→ ABOUT THIS TASK
Reproduce only the lines that begin at the line with "- [GoDaddy](../articles/web-sites-godaddy-custom-domain-name.md)" and run to the end of the entries; omit every picture.
=-=-=-=-=
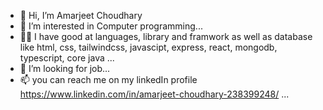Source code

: - 👋 Hi, I’m Amarjeet Choudhary
- 👀 I’m interested in Computer programming...
- 🧑‍💻 I have good at languages, library and framwork as well as database like html, css, tailwindcss, javascipt, express, react, mongodb, typescript, core java ...
- 💞️ I’m looking for job...
- 📫 you can reach me on my linkedIn profile https://www.linkedin.com/in/amarjeet-choudhary-238399248/ ...

<!---
amarjeet-choudhary666/amarjeet-choudhary666 is a ✨ special ✨ repository because its `README.md` (this file) appears on your GitHub profile.
You can click the Preview link to take a look at your changes.
--->
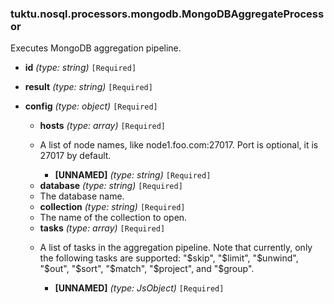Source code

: ### tuktu.nosql.processors.mongodb.MongoDBAggregateProcessor
Executes MongoDB aggregation pipeline.

  * **id** *(type: string)* `[Required]`

  * **result** *(type: string)* `[Required]`

  * **config** *(type: object)* `[Required]`

    * **hosts** *(type: array)* `[Required]`
    - A list of node names, like node1.foo.com:27017. Port is optional, it is 27017 by default.

      * **[UNNAMED]** *(type: string)* `[Required]`

    * **database** *(type: string)* `[Required]`
    - The database name.

    * **collection** *(type: string)* `[Required]`
    - The name of the collection to open.

    * **tasks** *(type: array)* `[Required]`
    - A list of tasks in the aggregation pipeline.  Note that currently, only the following tasks are supported: "$skip", "$limit", "$unwind", "$out", "$sort", "$match", "$project", and "$group".

      * **[UNNAMED]** *(type: JsObject)* `[Required]`

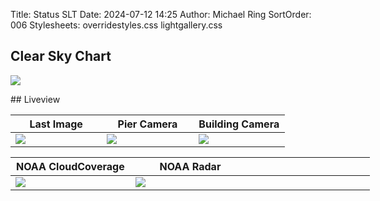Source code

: Title: Status SLT
Date: 2024-07-12 14:25
Author: Michael Ring
SortOrder: 006
Stylesheets: overridestyles.css lightgallery.css
## Clear Sky Chart
<p style="width:1000px;">
<a href=https://www.cleardarksky.com/c/StrfrntObsTXkey.html>
<img src="https://www.cleardarksky.com/c/StrfrntObsTXcsk.gif?c=2012437"></a>
</p>
## Liveview
<p style="width:1000px;">
<table>
  <thead>
    <tr>
      <th width="33%">Last Image</th>
      <th width="33%">Pier Camera</th>
      <th width="33%">Building Camera</th>
    <tr>
  </thead>
  <tbody>
    <tr id="tr-td">
      <td data-src="https://slt-observatory.space/images/slt-images/subimage.jpg">
        <img src="https://slt-observatory.space/images/slt-images/subimage.jpg"/>
      </td>
      <td data-src="https://slt-observatory.space/images/slt-images/image.jpg">
        <img src="https://slt-observatory.space/images/slt-images/image.jpg"/>
      </td>
      <td data-src="https://zyssufjepmbhqznfuwcw.supabase.co/storage/v1/object/public/status-assets-public/building-0005/allsky/images/image.jpg">
        <img src="https://zyssufjepmbhqznfuwcw.supabase.co/storage/v1/object/public/status-assets-public/building-0005/allsky/images/image.jpg"/>
      </td>
    </tr>
  </tbody>
</table>
<table>
  <thead>
    <tr>
      <th width="33%">NOAA CloudCoverage</th>
      <th width="33%">NOAA Radar</th>
      <th width="33%"></th>
    <tr>
  </thead>
  <tbody>
    <tr id="tr-td2">
      <td data-src="https://cdn.star.nesdis.noaa.gov/GOES16/ABI/SECTOR/sp/GEOCOLOR/GOES16-SP-GEOCOLOR-600x600.gif">
        <img src="https://cdn.star.nesdis.noaa.gov/GOES16/ABI/SECTOR/sp/GEOCOLOR/GOES16-SP-GEOCOLOR-600x600.gif"/>
      </td>
      <td data-src="https://radar.weather.gov/ridge/standard/KSJT_loop.gif">
        <img src="https://radar.weather.gov/ridge/standard/KSJT_loop.gif"/>
      </td>
      </td>
    </tr>
  </tbody>
</table>
</p>
<!-- include status-slt.schedulerStatus.include -->
<!-- include status-slt.roofStatus.include -->
<!-- include status-slt.powerBoxStatus.include -->
<!-- include status-slt.skyAlertStatus.include -->
<!-- include status-slt.imageStatus.include -->
<script>
  lightGallery(document.getElementById('tr-td'));
  lightGallery(document.getElementById('tr-td2'));
  lightGallery(document.getElementById('tb-tr'));
</script>
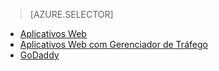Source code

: ﻿> [AZURE.SELECTOR]
- [Aplicativos Web](../articles/web-sites-custom-domain-name.md)
- [Aplicativos Web com Gerenciador de Tráfego](../articles/web-sites-traffic-manager-custom-domain-name.md)
- [GoDaddy](../articles/web-sites-godaddy-custom-domain-name.md)

<!--HONumber=52--> 

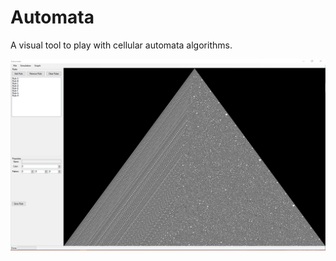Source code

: # Automata
A visual tool to play with cellular automata algorithms.

![alt tag](https://raw.githubusercontent.com/ARMmaster17/Automata/master/readme_static/screen1.png)

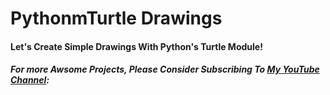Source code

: # PythonmTurtle Drawings
#### Let's Create Simple Drawings With Python's Turtle Module!
##### For more Awsome Projects, Please Consider Subscribing To [My YouTube Channel](https://www.youtube.com/@codinghackswithemile/):
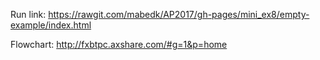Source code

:
Run link: https://rawgit.com/mabedk/AP2017/gh-pages/mini_ex8/empty-example/index.html

Flowchart: http://fxbtpc.axshare.com/#g=1&p=home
=-=-=-=-=
→ OUTPUT FOR THIS TASK
- [GoDaddy](../articles/web-sites-godaddy-custom-domain-name.md)

<!--HONumber=52--> 

Source code

: # Automata
A visual tool to play with cellular automata algorithms.

![alt tag](https://raw.githubusercontent.com/ARMmaster17/Automata/master/readme_static/screen1.png)

Source code

: # PythonmTurtle Drawings
#### Let's Create Simple Drawings With Python's Turtle Module!
##### For more Awsome Projects, Please Consider Subscribing To [My YouTube Channel](https://www.youtube.com/@codinghackswithemile/):
Source code

:
Run link: https://rawgit.com/mabedk/AP2017/gh-pages/mini_ex8/empty-example/index.html

Flowchart: http://fxbtpc.axshare.com/#g=1&p=home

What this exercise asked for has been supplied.